+++ Task input

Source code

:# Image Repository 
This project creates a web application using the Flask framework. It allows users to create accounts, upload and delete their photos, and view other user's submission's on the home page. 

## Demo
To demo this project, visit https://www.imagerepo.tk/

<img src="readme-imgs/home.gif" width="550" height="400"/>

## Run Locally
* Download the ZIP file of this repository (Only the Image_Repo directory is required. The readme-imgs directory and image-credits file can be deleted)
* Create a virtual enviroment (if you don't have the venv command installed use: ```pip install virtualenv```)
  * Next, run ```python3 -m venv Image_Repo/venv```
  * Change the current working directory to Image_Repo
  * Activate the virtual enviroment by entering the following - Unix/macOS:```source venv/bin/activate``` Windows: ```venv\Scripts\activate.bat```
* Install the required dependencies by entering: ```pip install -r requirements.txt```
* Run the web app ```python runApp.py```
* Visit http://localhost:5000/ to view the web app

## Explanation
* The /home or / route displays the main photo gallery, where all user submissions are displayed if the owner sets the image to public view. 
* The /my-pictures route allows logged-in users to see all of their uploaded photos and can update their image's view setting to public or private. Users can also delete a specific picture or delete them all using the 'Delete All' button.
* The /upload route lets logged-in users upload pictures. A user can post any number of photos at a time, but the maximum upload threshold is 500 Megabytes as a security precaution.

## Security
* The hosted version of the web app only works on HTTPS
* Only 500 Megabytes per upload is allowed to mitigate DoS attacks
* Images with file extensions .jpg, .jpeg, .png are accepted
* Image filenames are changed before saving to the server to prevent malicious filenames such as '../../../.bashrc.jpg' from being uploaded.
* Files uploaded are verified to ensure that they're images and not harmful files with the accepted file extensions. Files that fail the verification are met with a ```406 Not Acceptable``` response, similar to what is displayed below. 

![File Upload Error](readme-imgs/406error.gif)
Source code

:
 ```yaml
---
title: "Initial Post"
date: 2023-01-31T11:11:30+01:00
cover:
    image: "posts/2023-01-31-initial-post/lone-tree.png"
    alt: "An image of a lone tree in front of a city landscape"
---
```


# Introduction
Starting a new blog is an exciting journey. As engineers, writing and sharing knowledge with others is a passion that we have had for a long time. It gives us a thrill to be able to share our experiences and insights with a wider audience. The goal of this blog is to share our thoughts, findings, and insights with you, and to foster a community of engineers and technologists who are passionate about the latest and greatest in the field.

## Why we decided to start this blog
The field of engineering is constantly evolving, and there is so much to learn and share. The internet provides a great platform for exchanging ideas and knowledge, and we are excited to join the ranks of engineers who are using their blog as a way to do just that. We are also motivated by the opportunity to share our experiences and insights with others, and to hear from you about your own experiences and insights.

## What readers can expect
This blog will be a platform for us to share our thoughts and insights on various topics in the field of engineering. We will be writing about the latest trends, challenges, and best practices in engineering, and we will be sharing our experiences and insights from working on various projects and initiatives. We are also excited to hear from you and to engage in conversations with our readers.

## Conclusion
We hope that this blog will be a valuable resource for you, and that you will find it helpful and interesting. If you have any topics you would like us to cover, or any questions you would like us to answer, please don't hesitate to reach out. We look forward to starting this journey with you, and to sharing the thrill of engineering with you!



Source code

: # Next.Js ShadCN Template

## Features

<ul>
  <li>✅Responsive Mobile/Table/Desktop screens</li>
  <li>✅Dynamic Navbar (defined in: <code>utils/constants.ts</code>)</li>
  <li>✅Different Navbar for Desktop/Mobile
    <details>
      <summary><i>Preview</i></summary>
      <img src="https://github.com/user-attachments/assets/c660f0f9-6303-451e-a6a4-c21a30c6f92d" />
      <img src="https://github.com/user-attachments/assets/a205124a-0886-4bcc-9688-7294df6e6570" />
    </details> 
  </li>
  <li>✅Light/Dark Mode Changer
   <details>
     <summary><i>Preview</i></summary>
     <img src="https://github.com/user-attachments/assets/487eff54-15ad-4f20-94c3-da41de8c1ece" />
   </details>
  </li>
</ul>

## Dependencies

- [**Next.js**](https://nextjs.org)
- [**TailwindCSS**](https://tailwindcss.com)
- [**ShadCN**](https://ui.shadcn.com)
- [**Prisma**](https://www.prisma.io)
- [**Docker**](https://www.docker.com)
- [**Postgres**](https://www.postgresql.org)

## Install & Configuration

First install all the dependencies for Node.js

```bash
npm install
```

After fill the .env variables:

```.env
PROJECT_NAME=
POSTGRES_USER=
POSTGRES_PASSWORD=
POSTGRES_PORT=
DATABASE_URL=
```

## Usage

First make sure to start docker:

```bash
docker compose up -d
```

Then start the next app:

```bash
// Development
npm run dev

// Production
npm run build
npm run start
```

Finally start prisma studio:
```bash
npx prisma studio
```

++++++

### [Required work]
All records above must be set down exactly, please.

### [Expected answer]
Source code

:# Image Repository 
This project creates a web application using the Flask framework. It allows users to create accounts, upload and delete their photos, and view other user's submission's on the home page. 

## Demo
To demo this project, visit https://www.imagerepo.tk/

<img src="readme-imgs/home.gif" width="550" height="400"/>

## Run Locally
* Download the ZIP file of this repository (Only the Image_Repo directory is required. The readme-imgs directory and image-credits file can be deleted)
* Create a virtual enviroment (if you don't have the venv command installed use: ```pip install virtualenv```)
  * Next, run ```python3 -m venv Image_Repo/venv```
  * Change the current working directory to Image_Repo
  * Activate the virtual enviroment by entering the following - Unix/macOS:```source venv/bin/activate``` Windows: ```venv\Scripts\activate.bat```
* Install the required dependencies by entering: ```pip install -r requirements.txt```
* Run the web app ```python runApp.py```
* Visit http://localhost:5000/ to view the web app

## Explanation
* The /home or / route displays the main photo gallery, where all user submissions are displayed if the owner sets the image to public view. 
* The /my-pictures route allows logged-in users to see all of their uploaded photos and can update their image's view setting to public or private. Users can also delete a specific picture or delete them all using the 'Delete All' button.
* The /upload route lets logged-in users upload pictures. A user can post any number of photos at a time, but the maximum upload threshold is 500 Megabytes as a security precaution.

## Security
* The hosted version of the web app only works on HTTPS
* Only 500 Megabytes per upload is allowed to mitigate DoS attacks
* Images with file extensions .jpg, .jpeg, .png are accepted
* Image filenames are changed before saving to the server to prevent malicious filenames such as '../../../.bashrc.jpg' from being uploaded.
* Files uploaded are verified to ensure that they're images and not harmful files with the accepted file extensions. Files that fail the verification are met with a ```406 Not Acceptable``` response, similar to what is displayed below. 

![File Upload Error](readme-imgs/406error.gif)
Source code

:
 ```yaml
---
title: "Initial Post"
date: 2023-01-31T11:11:30+01:00
cover:
    image: "posts/2023-01-31-initial-post/lone-tree.png"
    alt: "An image of a lone tree in front of a city landscape"
---
```


# Introduction
Starting a new blog is an exciting journey. As engineers, writing and sharing knowledge with others is a passion that we have had for a long time. It gives us a thrill to be able to share our experiences and insights with a wider audience. The goal of this blog is to share our thoughts, findings, and insights with you, and to foster a community of engineers and technologists who are passionate about the latest and greatest in the field.

## Why we decided to start this blog
The field of engineering is constantly evolving, and there is so much to learn and share. The internet provides a great platform for exchanging ideas and knowledge, and we are excited to join the ranks of engineers who are using their blog as a way to do just that. We are also motivated by the opportunity to share our experiences and insights with others, and to hear from you about your own experiences and insights.

## What readers can expect
This blog will be a platform for us to share our thoughts and insights on various topics in the field of engineering. We will be writing about the latest trends, challenges, and best practices in engineering, and we will be sharing our experiences and insights from working on various projects and initiatives. We are also excited to hear from you and to engage in conversations with our readers.

## Conclusion
We hope that this blog will be a valuable resource for you, and that you will find it helpful and interesting. If you have any topics you would like us to cover, or any questions you would like us to answer, please don't hesitate to reach out. We look forward to starting this journey with you, and to sharing the thrill of engineering with you!



Source code

: # Next.Js ShadCN Template

## Features

<ul>
  <li>✅Responsive Mobile/Table/Desktop screens</li>
  <li>✅Dynamic Navbar (defined in: <code>utils/constants.ts</code>)</li>
  <li>✅Different Navbar for Desktop/Mobile
    <details>
      <summary><i>Preview</i></summary>
      <img src="https://github.com/user-attachments/assets/c660f0f9-6303-451e-a6a4-c21a30c6f92d" />
      <img src="https://github.com/user-attachments/assets/a205124a-0886-4bcc-9688-7294df6e6570" />
    </details> 
  </li>
  <li>✅Light/Dark Mode Changer
   <details>
     <summary><i>Preview</i></summary>
     <img src="https://github.com/user-attachments/assets/487eff54-15ad-4f20-94c3-da41de8c1ece" />
   </details>
  </li>
</ul>

## Dependencies

- [**Next.js**](https://nextjs.org)
- [**TailwindCSS**](https://tailwindcss.com)
- [**ShadCN**](https://ui.shadcn.com)
- [**Prisma**](https://www.prisma.io)
- [**Docker**](https://www.docker.com)
- [**Postgres**](https://www.postgresql.org)

## Install & Configuration

First install all the dependencies for Node.js

```bash
npm install
```

After fill the .env variables:

```.env
PROJECT_NAME=
POSTGRES_USER=
POSTGRES_PASSWORD=
POSTGRES_PORT=
DATABASE_URL=
```

## Usage

First make sure to start docker:

```bash
docker compose up -d
```

Then start the next app:

```bash
// Development
npm run dev

// Production
npm run build
npm run start
```

Finally start prisma studio:
```bash
npx prisma studio
```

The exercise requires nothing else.